Originally published in Interiors & Sources
Blending the old with the new, this Soho loft is now a contemporary and inviting home that respects its historical background.
Balanced and calm, timeless and appropriate. Those were the primary intentions in the restoration and design of a 4,000-square-foot loft on Crosby St. in New York City's fashionable Soho district. Thanks to the creative efforts of New York architect Victoria Blau, this meticulously renovated loft is now a gracious and inviting home that responds to the existing structure and orientation of a building that began its life in 1878 as a garment factory.
Satisfying the client's desire for an open and light-filled space, Blau designed the loft to maximize the natural light entering the rear windows of the space. Surfaces parallel to the window plane are constructed of such materials as transparent glass, thus maintaining the
passage of light from the rear windows into the open living spaces. Surfaces perpendicular to the window plane are opaque, dividing the open loft into its distinct rooms. The dividing walls are then emphasized by the continued layering of the row of columns that run parallel and alongside the wood and sheetrock walls.
The large stained wood wall is pulled in toward the public space and defines the private boundary of the master bedroom, while carved white walls are used to accent and display the owner's personal art collection. References to Japanese simplicity stand side-by-side with modern materials and construction. The design of the master bathroom, for instance, conforms to the lifestyle of the client, using contemporary objects and materials in such a way as to relate to the peaceful traditions of bathing and meditation.

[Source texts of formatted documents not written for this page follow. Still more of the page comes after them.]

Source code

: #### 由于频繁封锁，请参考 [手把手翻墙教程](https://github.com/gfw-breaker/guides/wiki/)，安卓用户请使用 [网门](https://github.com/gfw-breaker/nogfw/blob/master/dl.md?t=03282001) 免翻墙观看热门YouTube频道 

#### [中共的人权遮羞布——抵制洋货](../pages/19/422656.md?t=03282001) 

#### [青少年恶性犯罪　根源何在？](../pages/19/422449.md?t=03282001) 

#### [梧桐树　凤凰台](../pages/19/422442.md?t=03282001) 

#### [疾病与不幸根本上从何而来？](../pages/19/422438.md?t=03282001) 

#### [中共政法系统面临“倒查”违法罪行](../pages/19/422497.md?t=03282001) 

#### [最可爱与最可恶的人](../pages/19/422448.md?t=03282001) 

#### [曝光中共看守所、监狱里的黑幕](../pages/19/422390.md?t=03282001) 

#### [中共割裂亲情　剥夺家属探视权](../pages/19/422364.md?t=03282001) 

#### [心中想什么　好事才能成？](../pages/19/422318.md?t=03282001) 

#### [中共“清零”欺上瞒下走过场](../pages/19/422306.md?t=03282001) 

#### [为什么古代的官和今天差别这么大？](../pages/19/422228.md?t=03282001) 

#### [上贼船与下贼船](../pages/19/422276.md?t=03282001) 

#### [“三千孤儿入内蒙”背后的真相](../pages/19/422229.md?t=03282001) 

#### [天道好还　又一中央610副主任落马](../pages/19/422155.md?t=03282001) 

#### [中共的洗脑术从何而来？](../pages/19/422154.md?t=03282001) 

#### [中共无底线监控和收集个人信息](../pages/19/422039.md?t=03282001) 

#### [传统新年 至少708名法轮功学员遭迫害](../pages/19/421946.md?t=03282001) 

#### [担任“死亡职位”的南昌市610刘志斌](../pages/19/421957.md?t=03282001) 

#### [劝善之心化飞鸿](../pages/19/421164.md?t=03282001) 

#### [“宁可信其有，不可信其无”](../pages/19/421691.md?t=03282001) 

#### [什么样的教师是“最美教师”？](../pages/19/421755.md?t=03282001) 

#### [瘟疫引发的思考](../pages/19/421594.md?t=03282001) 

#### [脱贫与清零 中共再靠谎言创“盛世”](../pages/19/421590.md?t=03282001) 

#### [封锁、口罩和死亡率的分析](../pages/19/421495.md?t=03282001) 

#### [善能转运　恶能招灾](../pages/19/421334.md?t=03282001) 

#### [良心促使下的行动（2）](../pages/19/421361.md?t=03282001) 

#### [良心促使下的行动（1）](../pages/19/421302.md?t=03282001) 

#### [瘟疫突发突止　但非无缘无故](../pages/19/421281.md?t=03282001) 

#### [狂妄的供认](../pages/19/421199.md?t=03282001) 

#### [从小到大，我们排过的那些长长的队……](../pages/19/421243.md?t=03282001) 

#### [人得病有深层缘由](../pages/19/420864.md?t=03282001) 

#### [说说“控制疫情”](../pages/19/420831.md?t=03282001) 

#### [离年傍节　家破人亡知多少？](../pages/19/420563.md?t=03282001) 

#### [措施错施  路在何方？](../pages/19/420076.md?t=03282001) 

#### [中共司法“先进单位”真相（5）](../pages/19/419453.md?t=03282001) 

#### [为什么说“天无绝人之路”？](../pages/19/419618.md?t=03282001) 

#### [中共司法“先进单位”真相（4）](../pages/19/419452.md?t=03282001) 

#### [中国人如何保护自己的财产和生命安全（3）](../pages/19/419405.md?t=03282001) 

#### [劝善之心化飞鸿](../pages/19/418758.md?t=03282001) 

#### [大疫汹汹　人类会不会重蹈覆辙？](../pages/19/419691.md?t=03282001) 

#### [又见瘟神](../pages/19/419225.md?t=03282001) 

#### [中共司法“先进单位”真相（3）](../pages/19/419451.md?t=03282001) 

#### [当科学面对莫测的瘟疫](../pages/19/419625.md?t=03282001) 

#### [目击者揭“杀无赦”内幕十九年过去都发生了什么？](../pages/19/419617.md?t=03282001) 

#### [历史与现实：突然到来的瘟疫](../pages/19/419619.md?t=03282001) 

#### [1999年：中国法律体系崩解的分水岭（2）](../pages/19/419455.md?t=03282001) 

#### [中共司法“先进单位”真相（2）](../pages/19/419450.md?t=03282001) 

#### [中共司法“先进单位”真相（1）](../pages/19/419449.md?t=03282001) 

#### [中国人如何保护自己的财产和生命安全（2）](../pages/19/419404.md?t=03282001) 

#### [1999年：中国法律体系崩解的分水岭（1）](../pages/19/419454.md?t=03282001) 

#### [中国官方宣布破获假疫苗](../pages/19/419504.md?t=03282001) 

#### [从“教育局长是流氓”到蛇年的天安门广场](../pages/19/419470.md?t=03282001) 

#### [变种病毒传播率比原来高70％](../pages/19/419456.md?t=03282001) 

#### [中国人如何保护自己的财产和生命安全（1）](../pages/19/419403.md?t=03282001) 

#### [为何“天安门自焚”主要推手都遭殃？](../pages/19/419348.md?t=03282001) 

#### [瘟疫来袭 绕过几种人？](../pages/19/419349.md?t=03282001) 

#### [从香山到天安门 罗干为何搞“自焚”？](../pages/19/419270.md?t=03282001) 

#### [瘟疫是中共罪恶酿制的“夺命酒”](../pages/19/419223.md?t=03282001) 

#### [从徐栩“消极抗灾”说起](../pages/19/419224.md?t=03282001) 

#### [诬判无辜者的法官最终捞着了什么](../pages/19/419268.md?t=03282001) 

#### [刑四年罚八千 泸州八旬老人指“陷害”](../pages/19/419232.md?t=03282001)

Certain elements, such as the kitchen and wood flooring, were kept in their original state with only minor changes. But in an appropriate reference to the home's origins, Blau introduced materials to heighten the contrast of old versus new. For example, the machine cut quality of the glass doorframe juxtaposed against the heavy and permanent quality of the existing exposed brick wall draws attention to the fact that this thoroughly modern home was formerly anything but.